Collection entries

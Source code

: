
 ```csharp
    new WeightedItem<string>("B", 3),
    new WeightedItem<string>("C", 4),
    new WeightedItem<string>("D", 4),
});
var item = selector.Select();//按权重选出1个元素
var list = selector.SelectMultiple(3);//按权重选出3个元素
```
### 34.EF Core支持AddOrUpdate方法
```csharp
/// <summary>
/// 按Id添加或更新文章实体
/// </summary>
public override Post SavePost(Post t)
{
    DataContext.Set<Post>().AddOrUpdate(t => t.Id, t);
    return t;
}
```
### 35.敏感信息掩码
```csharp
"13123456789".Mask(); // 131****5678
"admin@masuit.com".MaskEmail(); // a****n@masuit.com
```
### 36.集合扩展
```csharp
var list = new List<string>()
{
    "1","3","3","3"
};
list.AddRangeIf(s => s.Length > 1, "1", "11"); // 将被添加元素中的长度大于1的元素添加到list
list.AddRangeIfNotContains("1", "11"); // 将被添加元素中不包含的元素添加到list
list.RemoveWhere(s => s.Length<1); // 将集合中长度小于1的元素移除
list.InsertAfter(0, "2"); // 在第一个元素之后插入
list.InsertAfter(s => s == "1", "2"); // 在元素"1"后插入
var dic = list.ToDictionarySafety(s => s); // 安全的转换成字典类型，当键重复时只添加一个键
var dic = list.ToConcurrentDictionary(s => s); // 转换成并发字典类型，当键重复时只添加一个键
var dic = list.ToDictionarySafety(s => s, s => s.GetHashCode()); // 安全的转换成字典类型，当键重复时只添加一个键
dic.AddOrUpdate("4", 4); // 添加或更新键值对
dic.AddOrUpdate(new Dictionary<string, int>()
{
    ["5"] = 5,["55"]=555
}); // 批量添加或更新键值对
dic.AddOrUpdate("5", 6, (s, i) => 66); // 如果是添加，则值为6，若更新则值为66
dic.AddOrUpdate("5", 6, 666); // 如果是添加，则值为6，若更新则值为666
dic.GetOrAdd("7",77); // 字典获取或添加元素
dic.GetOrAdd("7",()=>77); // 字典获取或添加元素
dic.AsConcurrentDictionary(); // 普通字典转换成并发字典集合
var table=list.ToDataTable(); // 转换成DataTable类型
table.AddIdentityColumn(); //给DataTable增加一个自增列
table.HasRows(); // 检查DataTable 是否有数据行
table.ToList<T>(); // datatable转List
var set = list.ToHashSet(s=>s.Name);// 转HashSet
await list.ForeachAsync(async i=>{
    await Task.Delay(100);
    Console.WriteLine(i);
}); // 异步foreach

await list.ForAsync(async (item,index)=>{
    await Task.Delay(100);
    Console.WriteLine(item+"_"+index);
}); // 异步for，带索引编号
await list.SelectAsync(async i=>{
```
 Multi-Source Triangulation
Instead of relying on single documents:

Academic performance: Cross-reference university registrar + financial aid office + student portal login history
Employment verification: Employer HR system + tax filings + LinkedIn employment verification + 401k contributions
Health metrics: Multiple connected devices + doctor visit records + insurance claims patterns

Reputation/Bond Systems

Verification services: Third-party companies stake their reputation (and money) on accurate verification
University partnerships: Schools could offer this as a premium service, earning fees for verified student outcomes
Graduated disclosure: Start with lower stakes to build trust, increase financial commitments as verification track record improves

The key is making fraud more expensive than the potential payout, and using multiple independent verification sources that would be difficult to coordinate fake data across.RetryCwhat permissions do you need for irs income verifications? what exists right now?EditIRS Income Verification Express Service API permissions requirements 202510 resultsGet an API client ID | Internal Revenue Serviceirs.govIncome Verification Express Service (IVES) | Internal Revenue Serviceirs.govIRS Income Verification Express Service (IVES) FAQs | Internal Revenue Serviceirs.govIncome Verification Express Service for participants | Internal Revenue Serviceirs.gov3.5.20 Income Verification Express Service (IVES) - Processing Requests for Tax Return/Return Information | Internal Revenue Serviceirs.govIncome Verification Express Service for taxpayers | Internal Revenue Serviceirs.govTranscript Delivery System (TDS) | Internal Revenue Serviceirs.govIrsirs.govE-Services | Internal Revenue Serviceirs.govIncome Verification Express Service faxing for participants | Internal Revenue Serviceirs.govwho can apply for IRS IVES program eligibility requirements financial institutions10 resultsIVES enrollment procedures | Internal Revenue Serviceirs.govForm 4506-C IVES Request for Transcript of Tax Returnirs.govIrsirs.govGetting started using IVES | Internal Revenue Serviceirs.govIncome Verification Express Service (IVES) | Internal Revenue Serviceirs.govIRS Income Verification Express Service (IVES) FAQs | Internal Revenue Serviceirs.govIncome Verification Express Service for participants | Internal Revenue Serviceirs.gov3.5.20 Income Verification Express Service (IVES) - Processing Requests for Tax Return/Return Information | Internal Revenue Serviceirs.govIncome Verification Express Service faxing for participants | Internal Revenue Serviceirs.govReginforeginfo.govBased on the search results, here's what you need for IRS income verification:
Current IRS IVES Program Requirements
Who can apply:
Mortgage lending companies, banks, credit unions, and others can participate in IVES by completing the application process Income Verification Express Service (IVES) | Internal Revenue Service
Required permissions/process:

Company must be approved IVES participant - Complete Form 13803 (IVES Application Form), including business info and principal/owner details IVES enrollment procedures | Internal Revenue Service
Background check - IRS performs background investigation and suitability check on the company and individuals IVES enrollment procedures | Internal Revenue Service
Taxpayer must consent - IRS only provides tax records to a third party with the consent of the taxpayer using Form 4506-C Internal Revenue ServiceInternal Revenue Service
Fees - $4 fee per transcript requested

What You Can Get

Work instruction
Look for the word "安全的转换成字典类型" in the data, then return every line that contains it.

Answer for the task
var dic = list.ToDictionarySafety(s => s); // 安全的转换成字典类型，当键重复时只添加一个键
var dic = list.ToDictionarySafety(s => s, s => s.GetHashCode()); // 安全的转换成字典类型，当键重复时只添加一个键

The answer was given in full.